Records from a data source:
+===+
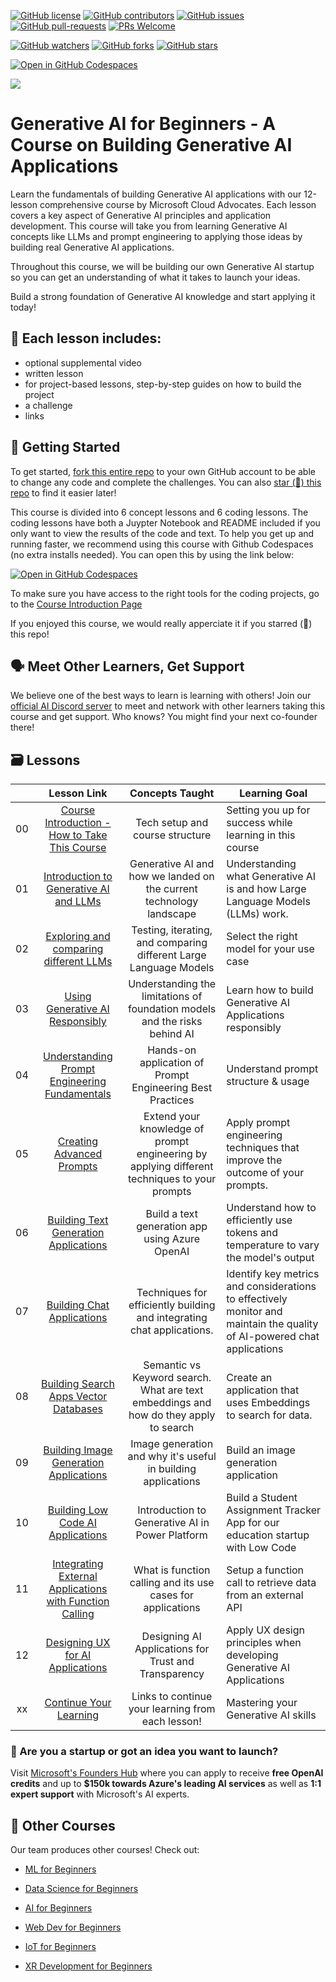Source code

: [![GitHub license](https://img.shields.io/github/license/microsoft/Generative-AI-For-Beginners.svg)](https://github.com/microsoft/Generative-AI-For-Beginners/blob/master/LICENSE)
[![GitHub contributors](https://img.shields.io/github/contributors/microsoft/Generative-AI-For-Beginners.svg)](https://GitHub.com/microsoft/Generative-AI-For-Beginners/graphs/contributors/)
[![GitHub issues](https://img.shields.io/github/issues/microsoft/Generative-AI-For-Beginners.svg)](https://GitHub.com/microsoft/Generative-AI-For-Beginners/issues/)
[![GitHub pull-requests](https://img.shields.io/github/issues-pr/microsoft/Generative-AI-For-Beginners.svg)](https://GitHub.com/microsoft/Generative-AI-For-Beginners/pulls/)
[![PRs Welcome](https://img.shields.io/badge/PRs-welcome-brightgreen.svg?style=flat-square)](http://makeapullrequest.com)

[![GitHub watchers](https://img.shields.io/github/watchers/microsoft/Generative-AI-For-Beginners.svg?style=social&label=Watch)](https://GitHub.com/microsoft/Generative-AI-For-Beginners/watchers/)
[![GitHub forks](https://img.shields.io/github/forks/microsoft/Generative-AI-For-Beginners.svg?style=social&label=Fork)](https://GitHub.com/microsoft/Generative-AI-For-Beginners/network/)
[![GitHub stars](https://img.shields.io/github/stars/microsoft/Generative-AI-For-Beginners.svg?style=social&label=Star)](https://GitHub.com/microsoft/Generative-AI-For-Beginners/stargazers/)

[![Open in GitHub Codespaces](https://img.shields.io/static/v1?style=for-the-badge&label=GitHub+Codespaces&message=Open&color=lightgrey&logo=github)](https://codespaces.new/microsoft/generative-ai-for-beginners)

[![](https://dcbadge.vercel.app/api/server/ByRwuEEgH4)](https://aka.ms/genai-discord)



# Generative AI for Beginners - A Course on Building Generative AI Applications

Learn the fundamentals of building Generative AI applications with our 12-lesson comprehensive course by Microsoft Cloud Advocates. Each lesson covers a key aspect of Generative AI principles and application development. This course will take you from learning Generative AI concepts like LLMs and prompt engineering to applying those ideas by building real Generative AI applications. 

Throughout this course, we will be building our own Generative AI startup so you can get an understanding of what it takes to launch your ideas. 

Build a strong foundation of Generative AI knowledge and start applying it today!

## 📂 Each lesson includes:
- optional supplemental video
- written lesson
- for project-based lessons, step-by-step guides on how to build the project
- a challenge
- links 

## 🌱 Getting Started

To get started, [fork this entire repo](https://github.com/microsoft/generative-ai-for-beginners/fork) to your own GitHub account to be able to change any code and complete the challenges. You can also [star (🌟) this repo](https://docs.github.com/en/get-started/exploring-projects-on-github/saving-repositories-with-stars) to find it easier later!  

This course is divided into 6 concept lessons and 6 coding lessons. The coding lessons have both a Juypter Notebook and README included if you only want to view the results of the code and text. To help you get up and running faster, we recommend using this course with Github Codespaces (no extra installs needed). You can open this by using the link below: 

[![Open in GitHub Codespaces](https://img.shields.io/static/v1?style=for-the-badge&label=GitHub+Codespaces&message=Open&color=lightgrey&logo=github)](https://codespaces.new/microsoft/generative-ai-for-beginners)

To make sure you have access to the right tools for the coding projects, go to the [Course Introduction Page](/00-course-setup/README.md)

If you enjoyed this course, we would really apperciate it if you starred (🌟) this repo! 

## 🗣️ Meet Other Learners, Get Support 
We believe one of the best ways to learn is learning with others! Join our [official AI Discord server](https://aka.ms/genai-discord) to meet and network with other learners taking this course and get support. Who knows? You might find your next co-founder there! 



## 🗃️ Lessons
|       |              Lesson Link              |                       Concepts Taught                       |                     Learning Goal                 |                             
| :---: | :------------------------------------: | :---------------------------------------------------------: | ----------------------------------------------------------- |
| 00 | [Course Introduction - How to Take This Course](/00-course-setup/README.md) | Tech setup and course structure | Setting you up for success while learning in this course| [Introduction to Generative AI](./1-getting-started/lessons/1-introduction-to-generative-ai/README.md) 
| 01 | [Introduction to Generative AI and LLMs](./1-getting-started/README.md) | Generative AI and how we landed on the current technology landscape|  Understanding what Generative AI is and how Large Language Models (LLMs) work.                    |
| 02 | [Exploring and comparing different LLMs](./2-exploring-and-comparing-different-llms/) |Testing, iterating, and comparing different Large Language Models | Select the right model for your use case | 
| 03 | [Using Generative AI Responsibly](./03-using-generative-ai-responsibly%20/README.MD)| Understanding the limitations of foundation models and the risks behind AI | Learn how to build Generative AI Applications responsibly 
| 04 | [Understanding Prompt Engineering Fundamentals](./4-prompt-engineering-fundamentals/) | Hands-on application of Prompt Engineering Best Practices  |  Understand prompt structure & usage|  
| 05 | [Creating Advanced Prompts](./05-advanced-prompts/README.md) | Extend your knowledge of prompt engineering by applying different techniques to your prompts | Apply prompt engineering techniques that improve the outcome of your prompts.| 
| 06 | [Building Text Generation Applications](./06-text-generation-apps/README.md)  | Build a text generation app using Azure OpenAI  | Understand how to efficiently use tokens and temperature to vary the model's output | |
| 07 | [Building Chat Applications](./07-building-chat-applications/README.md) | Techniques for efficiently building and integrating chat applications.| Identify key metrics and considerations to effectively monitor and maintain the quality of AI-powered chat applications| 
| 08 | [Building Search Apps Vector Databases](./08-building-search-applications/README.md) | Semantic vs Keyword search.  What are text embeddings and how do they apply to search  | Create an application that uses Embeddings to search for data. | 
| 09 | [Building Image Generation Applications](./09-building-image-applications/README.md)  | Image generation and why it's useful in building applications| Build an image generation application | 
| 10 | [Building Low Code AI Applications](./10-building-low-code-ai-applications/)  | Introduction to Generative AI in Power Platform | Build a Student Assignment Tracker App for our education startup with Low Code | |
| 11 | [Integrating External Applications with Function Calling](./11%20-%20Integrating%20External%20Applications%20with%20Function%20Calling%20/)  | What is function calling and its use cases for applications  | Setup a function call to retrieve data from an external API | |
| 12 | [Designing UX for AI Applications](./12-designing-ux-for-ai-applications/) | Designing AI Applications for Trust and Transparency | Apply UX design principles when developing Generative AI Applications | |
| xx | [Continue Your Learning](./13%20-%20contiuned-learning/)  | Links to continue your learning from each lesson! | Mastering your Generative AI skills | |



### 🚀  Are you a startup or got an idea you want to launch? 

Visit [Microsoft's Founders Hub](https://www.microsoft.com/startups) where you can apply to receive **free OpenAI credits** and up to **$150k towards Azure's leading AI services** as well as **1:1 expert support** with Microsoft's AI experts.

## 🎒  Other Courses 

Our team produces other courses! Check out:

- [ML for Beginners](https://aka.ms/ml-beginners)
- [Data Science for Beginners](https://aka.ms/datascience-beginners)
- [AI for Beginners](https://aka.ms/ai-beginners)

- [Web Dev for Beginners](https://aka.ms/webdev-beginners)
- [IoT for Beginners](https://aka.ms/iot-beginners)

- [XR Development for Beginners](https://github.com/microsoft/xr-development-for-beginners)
+===+
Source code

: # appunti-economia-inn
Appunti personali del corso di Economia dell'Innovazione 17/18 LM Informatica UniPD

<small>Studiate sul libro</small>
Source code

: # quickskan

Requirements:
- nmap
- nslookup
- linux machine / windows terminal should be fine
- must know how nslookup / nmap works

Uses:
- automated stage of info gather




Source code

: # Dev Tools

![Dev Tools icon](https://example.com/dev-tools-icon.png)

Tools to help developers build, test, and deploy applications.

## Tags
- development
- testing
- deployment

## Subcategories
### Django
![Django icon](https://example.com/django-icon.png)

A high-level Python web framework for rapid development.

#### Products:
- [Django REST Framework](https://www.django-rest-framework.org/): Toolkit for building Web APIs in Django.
+===+
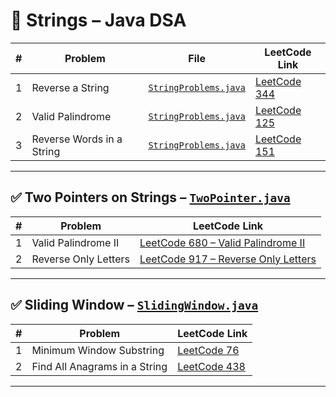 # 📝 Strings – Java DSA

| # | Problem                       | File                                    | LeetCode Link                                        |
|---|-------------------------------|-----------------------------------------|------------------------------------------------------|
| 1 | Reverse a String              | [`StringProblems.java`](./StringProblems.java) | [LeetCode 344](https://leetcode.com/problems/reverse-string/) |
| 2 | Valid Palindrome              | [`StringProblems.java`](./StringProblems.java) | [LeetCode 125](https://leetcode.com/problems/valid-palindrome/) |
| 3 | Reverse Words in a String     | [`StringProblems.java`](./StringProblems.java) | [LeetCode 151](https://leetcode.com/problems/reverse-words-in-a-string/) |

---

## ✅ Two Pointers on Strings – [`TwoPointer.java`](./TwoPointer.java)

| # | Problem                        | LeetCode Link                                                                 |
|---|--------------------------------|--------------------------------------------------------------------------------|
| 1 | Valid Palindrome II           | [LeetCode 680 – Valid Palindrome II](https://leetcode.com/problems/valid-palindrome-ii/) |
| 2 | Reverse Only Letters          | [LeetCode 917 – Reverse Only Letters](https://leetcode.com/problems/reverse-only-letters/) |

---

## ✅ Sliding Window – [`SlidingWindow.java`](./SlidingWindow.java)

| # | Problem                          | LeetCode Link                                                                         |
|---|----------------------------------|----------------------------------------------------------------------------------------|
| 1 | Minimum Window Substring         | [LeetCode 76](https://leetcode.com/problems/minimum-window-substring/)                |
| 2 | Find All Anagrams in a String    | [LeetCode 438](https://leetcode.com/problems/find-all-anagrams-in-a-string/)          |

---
+===+
§ **WHAT YOU SHOULD DO**
From the records above, print only the lines between the one holding "- [ML for Beginners](https://aka.ms/ml-beginners)" and the one holding "- [XR Development", inclusive, exactly as they stand.

§ **ANSWER TO THE PROBLEM**
- [ML for Beginners](https://aka.ms/ml-beginners)
- [Data Science for Beginners](https://aka.ms/datascience-beginners)
- [AI for Beginners](https://aka.ms/ai-beginners)

- [Web Dev for Beginners](https://aka.ms/webdev-beginners)
- [IoT for Beginners](https://aka.ms/iot-beginners)

- [XR Development for Beginners](https://github.com/microsoft/xr-development-for-beginners)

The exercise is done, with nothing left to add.